I'm probably not the first to say that the conflict is flimsy. I will give Sparks some credit though, he certainly gives the exhausting and petty aspects of relationships the gravity that bored housewives probably want. I mean, I don't care about ex-husbands and I think Beth and Logan could have told Clayton to piss off from the beginning and live the rest of their lives in peace, but then again, I have never lived that life and I don't know how stressful that stuff can be.

I had one odd moment while reading this book. I thought "it is all a conspiracy". Sparks isn't a person, he is a program that distills field interviews from the target audience. In this case, it wrote a book that panders to single mothers who feel marginalized by their ex-husbands. What they want is to get love unconditionally without having to work for it. Preferably love will fit right into her life without her having to change anything, maybe he will work in the family business and not have any friends or family for her to deal with. Yup, Logan made a grand gesture of love before he even knew her. She doesn't have to feel good enough to deserve it, she just has to be the person in his photograph. It just seemed too perfect.

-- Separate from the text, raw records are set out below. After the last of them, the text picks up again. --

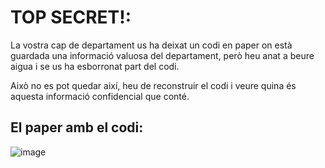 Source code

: # TOP SECRET!:

La vostra cap de departament us ha deixat un codi en paper on està guardada una informació valuosa del departament, però heu anat a beure aigua i se us ha esborronat part del codi.

Això no es pot quedar així, heu de reconstruir el codi i veure quina és aquesta informació confidencial que conté.

## El paper amb el codi:

![image](https://user-images.githubusercontent.com/110727546/203028454-add2bbc5-50f5-45de-9782-814c8b700537.png)


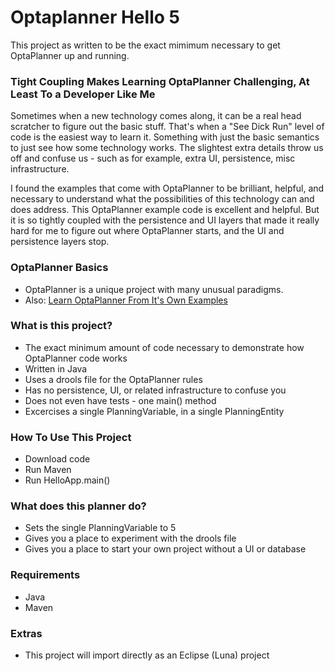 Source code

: # Optaplanner Hello 5 #

This project as written to be the exact mimimum necessary to get OptaPlanner up and running.

### Tight Coupling Makes Learning OptaPlanner Challenging, At Least To a Developer Like Me ###

Sometimes when a new technology comes along, it can be a real head scratcher to figure out the basic stuff. That's when a "See Dick Run" level of code is the easiest way to learn it. Something with just the basic semantics to just see how some technology works. The slightest extra details throw us off and confuse us - such as for example, extra UI, persistence, misc infrastructure.

I found the examples that come with OptaPlanner to be brilliant, helpful, and necessary to understand what the possibilities of this technology can and does address. This OptaPlanner example code is excellent and helpful. But it is so tightly coupled with the persistence and UI layers that made it really hard for me to figure out where OptaPlanner starts, and the UI and persistence layers stop.

### OptaPlanner Basics ###

* OptaPlanner is a unique project with many unusual paradigms.
* Also: [Learn OptaPlanner From It's Own Examples](https://bitbucket.org/tutorials/markdowndemo)

### What is this project? ###

* The exact minimum amount of code necessary to demonstrate how OptaPlanner code works
* Written in Java
* Uses a drools file for the OptaPlanner rules
* Has no persistence, UI, or related infrastructure to confuse you
* Does not even have tests - one main() method
* Excercises a single PlanningVariable, in a single PlanningEntity

### How To Use This Project ###

* Download code
* Run Maven
* Run HelloApp.main()

### What does this planner do? ###

* Sets the single PlanningVariable to 5
* Gives you a place to experiment with the drools file
* Gives you a place to start your own project without a UI or database

### Requirements ###

* Java
* Maven

### Extras ###

* This project will import directly as an Eclipse (Luna) project
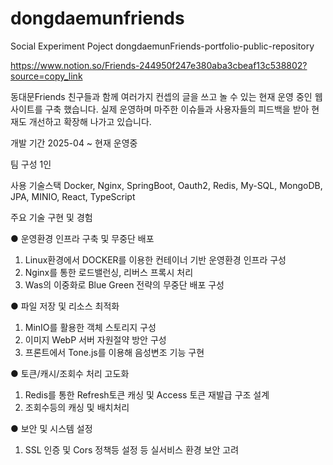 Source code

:# dongdaemunfriends
Social Experiment Poject dongdaemunFriends-portfolio-public-repository

https://www.notion.so/Friends-244950f247e380aba3cbeaf13c538802?source=copy_link

동대문Friends
친구들과 함께 여러가지 컨셉의 글을 쓰고 놀 수 있는 현재 운영 중인 웹사이트를 구축 했습니다. 실제 운영하며 마주한 이슈들과 사용자들의 피드백을 받아 현재도 개선하고 확장해 나가고 있습니다.

개발 기간
2025-04 ~ 현재 운영중

팀 구성
1인

사용 기술스택
Docker, Nginx, SpringBoot, Oauth2, Redis, My-SQL, MongoDB, JPA, MINIO, React, TypeScript

주요 기술 구현 및 경험

● 운영환경 인프라 구축 및 무중단 배포
1. Linux환경에서 DOCKER를 이용한 컨테이너 기반 운영환경 인프라 구성
2. Nginx를 통한 로드밸런싱, 리버스 프록시 처리
3. Was의 이중화로 Blue Green 전략의 무중단 배포 구성

● 파일 저장 및 리소스 최적화
1. MinIO를 활용한 객체 스토리지 구성
2. 이미지 WebP 서버 자원절약 방안 구성
3. 프론트에서 Tone.js를 이용해 음성변조 기능 구현

● 토큰/캐시/조회수 처리 고도화
1. Redis를 통한 Refresh토큰 캐싱 및 Access 토큰 재발급 구조 설계
2. 조회수등의 캐싱 및 배치처리

● 보안 및 시스템 설정
1. SSL 인증 및 Cors 정책등 설정 등 실서비스 환경 보안 고려
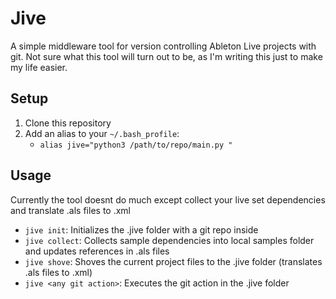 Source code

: # Jive

A simple middleware tool for version controlling Ableton Live projects with git. Not sure what this tool will turn out to be, as I'm writing this just to make my life easier.

## Setup

1. Clone this repository
2. Add an alias to your `~/.bash_profile`:
    - `alias jive="python3 /path/to/repo/main.py "`

## Usage

Currently the tool doesnt do much except collect your live set dependencies and translate .als files to .xml

- `jive init`: Initializes the .jive folder with a git repo inside
- `jive collect`: Collects sample dependencies into local samples folder and updates references in .als files
- `jive shove`: Shoves the current project files to the .jive folder (translates .als files to .xml)
- `jive <any git action>`: Executes the git action in the .jive folder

And he listened to her vent about her problems without judging her, interrupting her, or even trying to fix her. Sparks made a big point about that.


In Roger Ebert's review of the movie he writes
I've seen him in interviews where he's better-looking than some of his leading men and comes across as sincere. I think he really does believe in his stories, and I think readers sense that.
I bet Ebert got the pandering feeling that compelled him to write this. 

But it was enchanting nonetheless. Maybe robots will write all our books, and we'll be better for it.

Other Notes:
- I sensed this with the late Michael Crichton's work near the end of his career, namely Prey. Editors get insecure and don't push enough when the authors get too famous. The authors just assume that everyone will love the book and it will be turned into a movie. All this causes the books to sound like screenplays. Scenes get grander (with more water) and only actions are described. The author abandons  point of view all together.
-  One plot hole: When everyone is rushing to save the son, how did Clayton know that the tree house was dangerous? He wasn't involved in that at all. Him running out to help was also uncharacteristic. 
- I grew uncomfortable when everyone started calling Clayton simply "the ex". I doubt everyone in the entire town would call him that. It showed me that he didn't have voices ironed out. I just don't think Nana would call him that.
- the cliffhanger being resolved in the epilogue was cute, I liked that.
- This is the first review where I didn't spoil the ending. let me know if you want to know what happened.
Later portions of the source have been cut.